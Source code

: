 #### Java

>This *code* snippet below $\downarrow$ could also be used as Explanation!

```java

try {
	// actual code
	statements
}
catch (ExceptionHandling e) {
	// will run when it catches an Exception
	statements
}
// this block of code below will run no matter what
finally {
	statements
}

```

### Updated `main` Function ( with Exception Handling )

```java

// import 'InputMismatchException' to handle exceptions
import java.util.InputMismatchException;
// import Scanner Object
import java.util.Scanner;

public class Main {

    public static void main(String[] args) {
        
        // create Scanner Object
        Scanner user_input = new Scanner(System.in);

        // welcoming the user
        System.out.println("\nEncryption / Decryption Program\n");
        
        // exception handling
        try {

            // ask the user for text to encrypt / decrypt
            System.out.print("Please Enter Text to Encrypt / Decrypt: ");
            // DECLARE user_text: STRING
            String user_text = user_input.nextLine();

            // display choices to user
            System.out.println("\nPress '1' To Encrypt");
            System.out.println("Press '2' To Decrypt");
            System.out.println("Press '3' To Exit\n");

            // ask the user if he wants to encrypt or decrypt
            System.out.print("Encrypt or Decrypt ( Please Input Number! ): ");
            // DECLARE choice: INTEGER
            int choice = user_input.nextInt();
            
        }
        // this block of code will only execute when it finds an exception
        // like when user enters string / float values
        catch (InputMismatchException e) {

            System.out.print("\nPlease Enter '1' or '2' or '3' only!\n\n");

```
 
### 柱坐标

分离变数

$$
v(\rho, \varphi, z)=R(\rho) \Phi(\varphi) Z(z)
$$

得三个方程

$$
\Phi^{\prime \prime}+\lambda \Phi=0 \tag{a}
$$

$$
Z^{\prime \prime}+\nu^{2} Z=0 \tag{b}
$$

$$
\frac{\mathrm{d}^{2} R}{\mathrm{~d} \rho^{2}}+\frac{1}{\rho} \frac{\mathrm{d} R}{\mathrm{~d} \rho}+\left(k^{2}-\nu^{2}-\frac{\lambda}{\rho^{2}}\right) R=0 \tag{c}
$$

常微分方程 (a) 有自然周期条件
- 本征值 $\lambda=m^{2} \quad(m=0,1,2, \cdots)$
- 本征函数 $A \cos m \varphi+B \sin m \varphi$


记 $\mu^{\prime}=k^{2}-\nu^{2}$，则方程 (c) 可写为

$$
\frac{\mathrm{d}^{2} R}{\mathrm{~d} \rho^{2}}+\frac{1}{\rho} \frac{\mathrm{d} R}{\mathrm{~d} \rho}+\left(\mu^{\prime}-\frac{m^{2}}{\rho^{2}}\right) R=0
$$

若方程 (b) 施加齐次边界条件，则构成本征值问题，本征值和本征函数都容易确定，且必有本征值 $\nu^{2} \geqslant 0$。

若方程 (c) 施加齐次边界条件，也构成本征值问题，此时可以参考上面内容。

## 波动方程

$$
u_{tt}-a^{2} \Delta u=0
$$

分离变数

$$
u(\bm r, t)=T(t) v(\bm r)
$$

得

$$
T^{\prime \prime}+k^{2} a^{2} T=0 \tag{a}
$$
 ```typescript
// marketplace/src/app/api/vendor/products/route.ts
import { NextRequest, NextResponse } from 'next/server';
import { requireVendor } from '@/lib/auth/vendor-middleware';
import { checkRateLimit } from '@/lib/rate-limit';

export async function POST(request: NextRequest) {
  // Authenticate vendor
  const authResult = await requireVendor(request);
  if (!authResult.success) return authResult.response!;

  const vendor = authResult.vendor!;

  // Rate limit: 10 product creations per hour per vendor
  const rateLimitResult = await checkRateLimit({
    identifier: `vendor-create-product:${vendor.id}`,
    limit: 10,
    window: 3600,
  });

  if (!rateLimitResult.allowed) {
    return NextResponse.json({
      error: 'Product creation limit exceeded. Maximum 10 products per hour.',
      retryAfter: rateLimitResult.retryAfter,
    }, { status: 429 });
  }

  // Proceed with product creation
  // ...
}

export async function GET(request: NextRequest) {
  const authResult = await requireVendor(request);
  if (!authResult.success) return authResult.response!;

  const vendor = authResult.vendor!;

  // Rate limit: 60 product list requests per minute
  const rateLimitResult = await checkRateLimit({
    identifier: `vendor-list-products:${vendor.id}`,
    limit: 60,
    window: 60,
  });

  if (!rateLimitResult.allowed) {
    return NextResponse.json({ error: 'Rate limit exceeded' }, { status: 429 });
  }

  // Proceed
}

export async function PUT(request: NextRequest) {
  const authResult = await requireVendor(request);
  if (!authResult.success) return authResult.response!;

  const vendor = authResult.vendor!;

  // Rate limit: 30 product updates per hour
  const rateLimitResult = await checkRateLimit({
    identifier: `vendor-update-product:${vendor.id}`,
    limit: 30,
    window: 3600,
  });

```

——

**Problem description**
Output each line of the listing in which the string "left" is found.

**Exercise solution**
\frac{\mathrm{d}^{2} R}{\mathrm{~d} \rho^{2}}+\frac{1}{\rho} \frac{\mathrm{d} R}{\mathrm{~d} \rho}+\left(k^{2}-\nu^{2}-\frac{\lambda}{\rho^{2}}\right) R=0 \tag{c}
\frac{\mathrm{d}^{2} R}{\mathrm{~d} \rho^{2}}+\frac{1}{\rho} \frac{\mathrm{d} R}{\mathrm{~d} \rho}+\left(\mu^{\prime}-\frac{m^{2}}{\rho^{2}}\right) R=0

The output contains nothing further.